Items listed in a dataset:
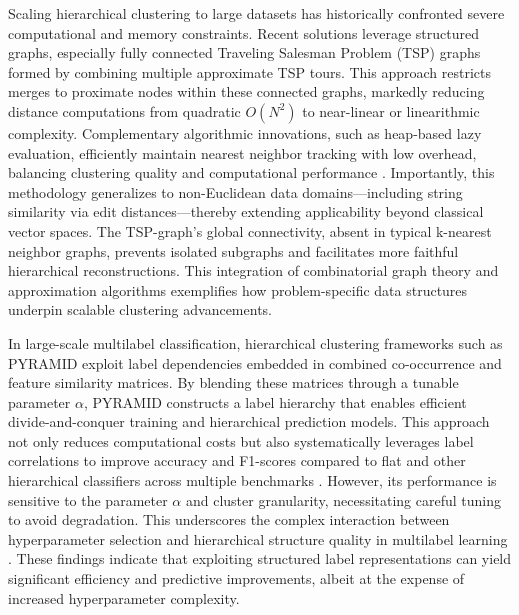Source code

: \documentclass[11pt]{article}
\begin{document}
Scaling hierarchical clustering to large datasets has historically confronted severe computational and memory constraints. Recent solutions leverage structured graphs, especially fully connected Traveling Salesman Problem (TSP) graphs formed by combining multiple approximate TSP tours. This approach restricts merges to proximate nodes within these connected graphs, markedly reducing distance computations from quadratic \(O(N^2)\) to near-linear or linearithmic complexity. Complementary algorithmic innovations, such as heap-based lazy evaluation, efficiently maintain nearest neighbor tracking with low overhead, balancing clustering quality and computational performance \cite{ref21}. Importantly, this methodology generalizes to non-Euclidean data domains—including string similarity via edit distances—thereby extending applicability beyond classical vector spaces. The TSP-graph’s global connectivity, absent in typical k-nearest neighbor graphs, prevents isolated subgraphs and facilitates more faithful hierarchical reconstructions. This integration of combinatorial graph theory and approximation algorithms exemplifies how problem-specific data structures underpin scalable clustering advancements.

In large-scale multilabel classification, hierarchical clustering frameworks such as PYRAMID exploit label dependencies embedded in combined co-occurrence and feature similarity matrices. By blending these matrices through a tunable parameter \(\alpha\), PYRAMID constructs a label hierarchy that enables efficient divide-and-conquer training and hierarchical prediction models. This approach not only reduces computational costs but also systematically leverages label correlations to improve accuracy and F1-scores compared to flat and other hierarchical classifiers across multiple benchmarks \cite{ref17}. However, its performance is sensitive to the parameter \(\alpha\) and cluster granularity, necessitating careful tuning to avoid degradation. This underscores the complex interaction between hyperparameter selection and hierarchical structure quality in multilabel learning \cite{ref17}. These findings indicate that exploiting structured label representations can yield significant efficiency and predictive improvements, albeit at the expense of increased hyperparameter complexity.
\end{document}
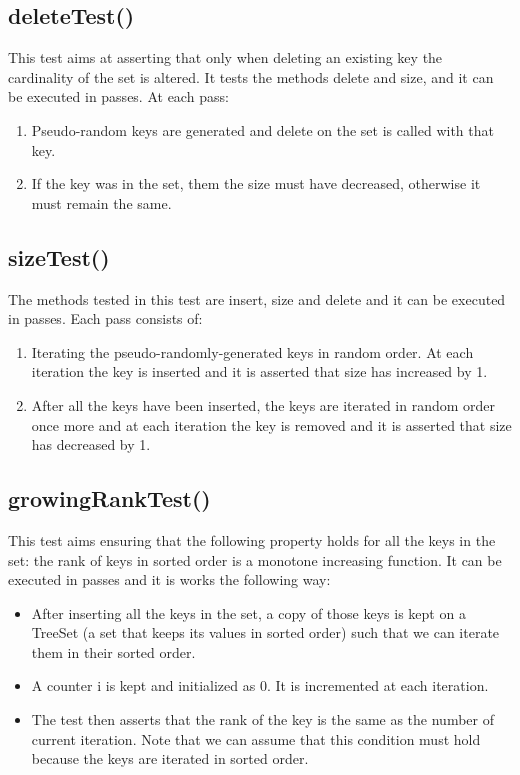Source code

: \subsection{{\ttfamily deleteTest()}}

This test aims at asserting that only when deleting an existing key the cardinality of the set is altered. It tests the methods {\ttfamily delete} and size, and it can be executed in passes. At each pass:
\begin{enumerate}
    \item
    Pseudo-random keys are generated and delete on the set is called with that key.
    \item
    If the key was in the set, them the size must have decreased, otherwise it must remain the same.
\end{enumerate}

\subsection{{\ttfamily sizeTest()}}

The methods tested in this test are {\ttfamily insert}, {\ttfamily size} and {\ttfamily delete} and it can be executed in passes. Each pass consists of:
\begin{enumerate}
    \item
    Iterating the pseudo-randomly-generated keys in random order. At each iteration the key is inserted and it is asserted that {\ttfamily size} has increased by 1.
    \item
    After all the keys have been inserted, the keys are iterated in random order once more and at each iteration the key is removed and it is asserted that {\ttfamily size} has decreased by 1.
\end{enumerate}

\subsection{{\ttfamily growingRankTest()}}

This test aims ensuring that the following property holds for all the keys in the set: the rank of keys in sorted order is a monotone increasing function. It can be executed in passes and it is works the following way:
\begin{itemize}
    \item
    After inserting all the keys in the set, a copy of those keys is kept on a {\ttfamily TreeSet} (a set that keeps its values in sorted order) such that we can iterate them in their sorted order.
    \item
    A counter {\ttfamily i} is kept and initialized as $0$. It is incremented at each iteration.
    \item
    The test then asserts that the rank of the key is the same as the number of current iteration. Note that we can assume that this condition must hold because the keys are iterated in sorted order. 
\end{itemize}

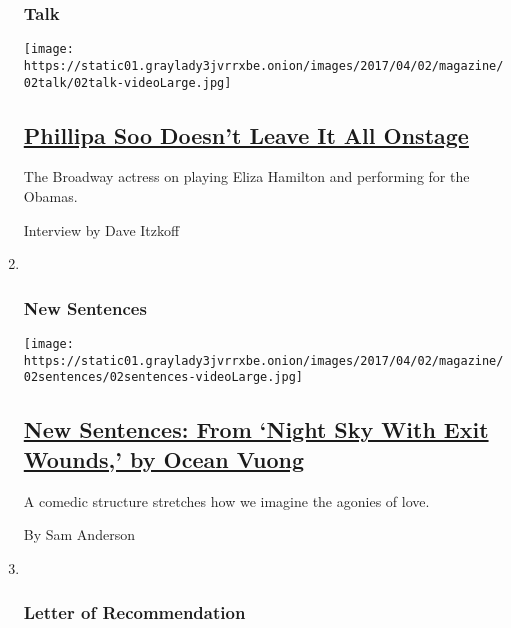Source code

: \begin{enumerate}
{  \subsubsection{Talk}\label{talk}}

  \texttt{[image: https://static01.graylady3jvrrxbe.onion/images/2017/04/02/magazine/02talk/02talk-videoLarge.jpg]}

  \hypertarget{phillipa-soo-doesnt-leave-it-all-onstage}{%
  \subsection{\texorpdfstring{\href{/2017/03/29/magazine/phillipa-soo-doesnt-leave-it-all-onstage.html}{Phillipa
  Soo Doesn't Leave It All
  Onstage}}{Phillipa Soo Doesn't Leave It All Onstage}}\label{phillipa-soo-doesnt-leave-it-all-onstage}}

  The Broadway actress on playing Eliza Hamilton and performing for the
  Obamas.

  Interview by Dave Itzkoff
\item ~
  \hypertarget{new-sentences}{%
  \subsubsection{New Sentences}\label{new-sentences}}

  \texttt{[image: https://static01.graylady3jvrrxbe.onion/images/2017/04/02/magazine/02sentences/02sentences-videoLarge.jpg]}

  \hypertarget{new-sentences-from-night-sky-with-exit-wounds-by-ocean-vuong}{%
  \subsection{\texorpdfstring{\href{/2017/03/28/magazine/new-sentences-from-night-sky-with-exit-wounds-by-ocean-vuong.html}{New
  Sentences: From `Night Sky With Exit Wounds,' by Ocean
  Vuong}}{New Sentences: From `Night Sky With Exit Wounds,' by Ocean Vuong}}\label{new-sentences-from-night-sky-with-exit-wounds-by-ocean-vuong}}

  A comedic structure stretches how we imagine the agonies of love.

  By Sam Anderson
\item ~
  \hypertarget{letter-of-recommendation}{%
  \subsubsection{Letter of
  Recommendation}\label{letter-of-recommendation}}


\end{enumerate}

_TRY IT_
Only a number is expected here: how many lines above contain the word "inserted".

_ANSWER BELOW_
2